AWS — import and deploy

# Upload raw image to S3
aws s3 cp golden-v20260404.raw s3://infra-images/

# Import as AMI
aws ec2 import-image \
  --disk-containers "Format=raw,Url=s3://infra-images/golden-v20260404.raw" \
  --boot-mode uefi

# Terraform deployment
data "aws_ami" "kldload" {
  filter {
    name   = "name"
    values = ["kldload-golden-*"]
  }
  owners = ["self"]
  most_recent = true
}

resource "aws_instance" "app" {
  count         = 3
  ami           = data.aws_ami.kldload.id
  instance_type = "t3.xlarge"
  key_name      = "ops-key"

  root_block_device {
    volume_size = 40
    volume_type = "gp3"
    iops        = 3000
    throughput  = 125
  }

  tags = {
    Name    = "app-${count.index}"
    Image   = "kldload-golden-v20260404"
    ManagedBy = "terraform"
  }
}

Azure — import and deploy

# Upload VHD to Azure
az storage blob upload \
  --account-name infraimages \
  --container-name golden \
  --name golden-v20260404.vhd \
  --file golden-v20260404.vhd \
  --type page

# Create managed image
az image create \
  --resource-group infra-rg \
  --name kldload-golden-v20260404 \
  --os-type Linux \
  --source "https://infraimages.blob.core.windows.net/golden/golden-v20260404.vhd"

# Terraform deployment
resource "azurerm_linux_virtual_machine" "app" {
  count               = 3
  name                = "app-${count.index}"
  resource_group_name = azurerm_resource_group.infra.name
  location            = "westus2"
  size                = "Standard_D4s_v5"
  admin_username      = "admin"
  source_image_id     = azurerm_image.kldload.id

  admin_ssh_key {
    username   = "admin"
    public_key = file("~/.ssh/id_ed25519.pub")
  }

  os_disk {
    caching              = "ReadWrite"
    storage_account_type = "Premium_LRS"
    disk_size_gb         = 40
  }
}

GCP — import and deploy

# Upload raw image to GCS (must be tar.gz)
tar -czf golden-v20260404.tar.gz golden-v20260404.raw
gsutil cp golden-v20260404.tar.gz gs://infra-images/

# Import as GCE image
gcloud compute images create kldload-golden-v20260404 \
  --source-uri=gs://infra-images/golden-v20260404.tar.gz \
  --guest-os-features=UEFI_COMPATIBLE

# Terraform deployment
resource "google_compute_instance" "app" {
  count        = 3
  name         = "app-${count.index}"
  machine_type = "e2-standard-4"
  zone         = "us-west1-a"

  boot_disk {
    initialize_params {
      image = "projects/my-project/global/images/kldload-golden-v20260404"
      size  = 40
      type  = "pd-ssd"
    }
  }

  network_interface {
    subnetwork = "projects/my-project/regions/us-west1/subnetworks/default"
    access_config {}
  }

  metadata = {
    ssh-keys = "admin:${file("~/.ssh/id_ed25519.pub")}"
  }
}

Ansible on Top

Ansible's job changes when the base image is already done. Instead of 400 tasks that build an OS from scratch, you write 40 tasks that deploy your application. The OS, ZFS, WireGuard, eBPF, boot environments — all of that is in the image. Ansible handles what changes between deployments: application code, configuration, secrets, feature flags.

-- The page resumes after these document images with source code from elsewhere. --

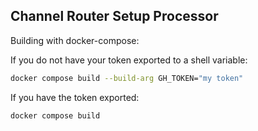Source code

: ## Channel Router Setup Processor

Building with docker-compose:

If you do not have your token exported to a shell variable:

```sh
docker compose build --build-arg GH_TOKEN="my token"
```

If you have the token exported:

```sh
docker compose build
```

Inventory from WireGuard mesh

kldload machines with WireGuard configured form a mesh network. Use WireGuard IPs as your Ansible inventory — encrypted, authenticated, routable across sites:

# inventory/hosts.yaml
all:
  children:
    web:
      hosts:
        web-01:
          ansible_host: 10.100.0.11  # WireGuard IP — encrypted tunnel
        web-02:
          ansible_host: 10.100.0.12
        web-03:
          ansible_host: 10.100.0.13
    db:
      hosts:
        db-01:
          ansible_host: 10.100.0.21
          zfs_recordsize: 8k
        db-02:
          ansible_host: 10.100.0.22
          zfs_recordsize: 8k
    cache:
      hosts:
        cache-01:
          ansible_host: 10.100.0.31
          zfs_recordsize: 4k

  vars:
    ansible_user: admin
    ansible_become: true
    ansible_python_interpreter: /usr/bin/python3
    # All traffic over WireGuard — no VPN needed, no bastion needed

WireGuard as the Ansible transport is underappreciated. Every kldload machine with WireGuard configured has a stable, encrypted, authenticated IP on the mesh. No SSH bastion hosts. No VPN concentrators. No firewall rules for Ansible. The WireGuard tunnel is already there. Ansible just uses it. The inventory is just WireGuard IPs. The traffic is encrypted at the kernel level by WireGuard, then encrypted again by SSH. Two layers of encryption without trying.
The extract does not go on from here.